There’s also a difference in the way in which both telescopes look at the universe. Hubble mainly sees the universe in visible or optical light, detectable by the human eye, though it can also operate in ultraviolet and near-infrared wavelengths. JWST, though, is optimised to see in the longer wavelengths of infrared, giving it much greater clarity and sensitivity and allowing to peer through dust clouds that might otherwise block the light from distant objects.
One of the most anticipated aspects of JWST is its ability to look at exoplanets. To date, approximately 4,800 exoplanets have been detected around stars, but we still don’t know a lot about them. JWST will completely open a new chapter on exoplanet atmospheres. In order to seek out the faint, heat signals from the early universe, JWST’s optics and instruments must be kept extremely cold, and that’s where the sunshield comes in. The five-layer structure will reflect sunlight and radiate heat extremely efficiently, allowing Webb to maintain its “cold side” at minus 223C, if all goes according to plan. The observatory’s sun-facing “hot side,” by contrast, will be around 110C.

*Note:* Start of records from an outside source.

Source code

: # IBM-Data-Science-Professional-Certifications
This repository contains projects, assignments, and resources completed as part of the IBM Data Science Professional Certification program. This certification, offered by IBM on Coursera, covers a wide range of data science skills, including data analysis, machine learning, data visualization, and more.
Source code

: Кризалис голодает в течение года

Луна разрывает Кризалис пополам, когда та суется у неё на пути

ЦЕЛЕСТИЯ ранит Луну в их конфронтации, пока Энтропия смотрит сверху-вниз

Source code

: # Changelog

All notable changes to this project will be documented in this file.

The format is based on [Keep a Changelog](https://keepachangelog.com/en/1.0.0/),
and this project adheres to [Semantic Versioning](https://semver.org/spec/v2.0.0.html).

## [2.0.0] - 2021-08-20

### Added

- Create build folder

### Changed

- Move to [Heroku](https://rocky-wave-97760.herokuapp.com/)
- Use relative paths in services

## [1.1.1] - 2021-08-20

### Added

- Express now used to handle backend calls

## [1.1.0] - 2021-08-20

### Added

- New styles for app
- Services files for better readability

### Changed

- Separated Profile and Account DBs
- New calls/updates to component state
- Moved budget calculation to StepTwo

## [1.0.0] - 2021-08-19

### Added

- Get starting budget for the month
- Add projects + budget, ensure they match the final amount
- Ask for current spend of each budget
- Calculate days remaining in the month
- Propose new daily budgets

The kite-shaped sunshield measures 69.5ft long by 46.5ft wide and hence the structure lifted off in a highly compact configuration and must now unfurl in space, in an incredibly complex process, involving many different delicate, time-consuming steps. To get an idea, JWST’s sunshield assembly includes 140 release mechanisms, approximately 70 hinge assemblies, eight deployment motors, bearings, springs, gears, about 400 pulleys and 90 cables totalling 1,312ft. All this just to keep the sunshield under control as it unfolds. Later, JWST’s primary and secondary mirrors are scheduled to be completely deployed by January 7 or so. Nasa officials and Webb team members have stressed, however, that these timelines are flexible. If everything goes well, regular science operations by JWST are expected to begin in late June or early July 2022.